*** Opening of Input data ***

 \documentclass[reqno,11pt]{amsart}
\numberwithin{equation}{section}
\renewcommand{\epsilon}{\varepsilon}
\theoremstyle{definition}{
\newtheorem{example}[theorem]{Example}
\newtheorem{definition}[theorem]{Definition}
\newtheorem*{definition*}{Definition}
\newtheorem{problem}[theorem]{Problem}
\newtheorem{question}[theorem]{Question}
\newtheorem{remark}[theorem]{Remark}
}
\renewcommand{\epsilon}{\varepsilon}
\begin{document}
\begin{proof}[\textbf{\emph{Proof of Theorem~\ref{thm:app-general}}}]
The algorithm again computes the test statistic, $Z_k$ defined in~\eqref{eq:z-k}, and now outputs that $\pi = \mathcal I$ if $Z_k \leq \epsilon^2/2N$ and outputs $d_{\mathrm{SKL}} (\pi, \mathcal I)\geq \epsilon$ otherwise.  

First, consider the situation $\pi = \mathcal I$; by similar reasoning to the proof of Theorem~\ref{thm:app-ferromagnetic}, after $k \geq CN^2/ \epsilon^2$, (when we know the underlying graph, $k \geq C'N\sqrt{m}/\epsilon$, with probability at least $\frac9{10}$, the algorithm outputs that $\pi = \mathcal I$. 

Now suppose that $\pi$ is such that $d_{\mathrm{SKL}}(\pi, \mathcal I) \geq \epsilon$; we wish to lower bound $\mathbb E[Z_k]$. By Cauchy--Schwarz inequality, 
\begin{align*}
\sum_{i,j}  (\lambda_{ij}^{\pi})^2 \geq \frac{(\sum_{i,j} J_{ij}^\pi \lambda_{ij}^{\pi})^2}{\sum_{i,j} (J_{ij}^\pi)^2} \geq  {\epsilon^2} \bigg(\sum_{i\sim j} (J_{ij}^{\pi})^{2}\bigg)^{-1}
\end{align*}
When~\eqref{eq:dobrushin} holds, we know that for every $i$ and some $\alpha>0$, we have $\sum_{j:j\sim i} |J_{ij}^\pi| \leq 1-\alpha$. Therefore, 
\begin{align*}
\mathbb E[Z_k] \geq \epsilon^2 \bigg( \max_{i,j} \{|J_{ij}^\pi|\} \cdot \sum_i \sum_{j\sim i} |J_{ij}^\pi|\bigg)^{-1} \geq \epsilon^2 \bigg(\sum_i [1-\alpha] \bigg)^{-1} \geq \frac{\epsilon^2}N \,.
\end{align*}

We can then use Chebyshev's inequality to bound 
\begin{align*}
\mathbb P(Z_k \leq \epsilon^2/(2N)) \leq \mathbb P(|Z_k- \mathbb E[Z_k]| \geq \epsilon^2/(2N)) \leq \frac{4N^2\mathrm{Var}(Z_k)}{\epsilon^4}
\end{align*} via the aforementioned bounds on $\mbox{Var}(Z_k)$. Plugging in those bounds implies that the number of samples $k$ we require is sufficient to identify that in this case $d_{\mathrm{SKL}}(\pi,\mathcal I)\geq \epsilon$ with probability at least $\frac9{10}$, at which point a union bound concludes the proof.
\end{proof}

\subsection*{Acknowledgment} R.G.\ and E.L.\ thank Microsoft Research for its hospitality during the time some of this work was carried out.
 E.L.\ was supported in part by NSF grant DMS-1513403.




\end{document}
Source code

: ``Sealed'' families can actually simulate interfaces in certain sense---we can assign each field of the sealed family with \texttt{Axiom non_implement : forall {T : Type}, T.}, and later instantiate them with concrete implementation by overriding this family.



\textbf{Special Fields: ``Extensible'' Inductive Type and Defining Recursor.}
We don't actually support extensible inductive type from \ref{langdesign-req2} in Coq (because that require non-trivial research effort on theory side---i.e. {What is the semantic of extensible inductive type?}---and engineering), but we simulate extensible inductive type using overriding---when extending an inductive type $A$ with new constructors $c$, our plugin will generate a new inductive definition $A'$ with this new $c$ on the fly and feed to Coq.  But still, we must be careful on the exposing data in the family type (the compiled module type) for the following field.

*** Close of Input data ***

Prompt ->
Make an exact transcription of the entries.

Task answer ->
 \documentclass[reqno,11pt]{amsart}
\numberwithin{equation}{section}
\renewcommand{\epsilon}{\varepsilon}
\theoremstyle{definition}{
\newtheorem{example}[theorem]{Example}
\newtheorem{definition}[theorem]{Definition}
\newtheorem*{definition*}{Definition}
\newtheorem{problem}[theorem]{Problem}
\newtheorem{question}[theorem]{Question}
\newtheorem{remark}[theorem]{Remark}
}
\renewcommand{\epsilon}{\varepsilon}
\begin{document}
\begin{proof}[\textbf{\emph{Proof of Theorem~\ref{thm:app-general}}}]
The algorithm again computes the test statistic, $Z_k$ defined in~\eqref{eq:z-k}, and now outputs that $\pi = \mathcal I$ if $Z_k \leq \epsilon^2/2N$ and outputs $d_{\mathrm{SKL}} (\pi, \mathcal I)\geq \epsilon$ otherwise.  

First, consider the situation $\pi = \mathcal I$; by similar reasoning to the proof of Theorem~\ref{thm:app-ferromagnetic}, after $k \geq CN^2/ \epsilon^2$, (when we know the underlying graph, $k \geq C'N\sqrt{m}/\epsilon$, with probability at least $\frac9{10}$, the algorithm outputs that $\pi = \mathcal I$. 

Now suppose that $\pi$ is such that $d_{\mathrm{SKL}}(\pi, \mathcal I) \geq \epsilon$; we wish to lower bound $\mathbb E[Z_k]$. By Cauchy--Schwarz inequality, 
\begin{align*}
\sum_{i,j}  (\lambda_{ij}^{\pi})^2 \geq \frac{(\sum_{i,j} J_{ij}^\pi \lambda_{ij}^{\pi})^2}{\sum_{i,j} (J_{ij}^\pi)^2} \geq  {\epsilon^2} \bigg(\sum_{i\sim j} (J_{ij}^{\pi})^{2}\bigg)^{-1}
\end{align*}
When~\eqref{eq:dobrushin} holds, we know that for every $i$ and some $\alpha>0$, we have $\sum_{j:j\sim i} |J_{ij}^\pi| \leq 1-\alpha$. Therefore, 
\begin{align*}
\mathbb E[Z_k] \geq \epsilon^2 \bigg( \max_{i,j} \{|J_{ij}^\pi|\} \cdot \sum_i \sum_{j\sim i} |J_{ij}^\pi|\bigg)^{-1} \geq \epsilon^2 \bigg(\sum_i [1-\alpha] \bigg)^{-1} \geq \frac{\epsilon^2}N \,.
\end{align*}

We can then use Chebyshev's inequality to bound 
\begin{align*}
\mathbb P(Z_k \leq \epsilon^2/(2N)) \leq \mathbb P(|Z_k- \mathbb E[Z_k]| \geq \epsilon^2/(2N)) \leq \frac{4N^2\mathrm{Var}(Z_k)}{\epsilon^4}
\end{align*} via the aforementioned bounds on $\mbox{Var}(Z_k)$. Plugging in those bounds implies that the number of samples $k$ we require is sufficient to identify that in this case $d_{\mathrm{SKL}}(\pi,\mathcal I)\geq \epsilon$ with probability at least $\frac9{10}$, at which point a union bound concludes the proof.
\end{proof}

\subsection*{Acknowledgment} R.G.\ and E.L.\ thank Microsoft Research for its hospitality during the time some of this work was carried out.
 E.L.\ was supported in part by NSF grant DMS-1513403.




\end{document}
Source code

: ``Sealed'' families can actually simulate interfaces in certain sense---we can assign each field of the sealed family with \texttt{Axiom non_implement : forall {T : Type}, T.}, and later instantiate them with concrete implementation by overriding this family.



\textbf{Special Fields: ``Extensible'' Inductive Type and Defining Recursor.}
We don't actually support extensible inductive type from \ref{langdesign-req2} in Coq (because that require non-trivial research effort on theory side---i.e. {What is the semantic of extensible inductive type?}---and engineering), but we simulate extensible inductive type using overriding---when extending an inductive type $A$ with new constructors $c$, our plugin will generate a new inductive definition $A'$ with this new $c$ on the fly and feed to Coq.  But still, we must be careful on the exposing data in the family type (the compiled module type) for the following field.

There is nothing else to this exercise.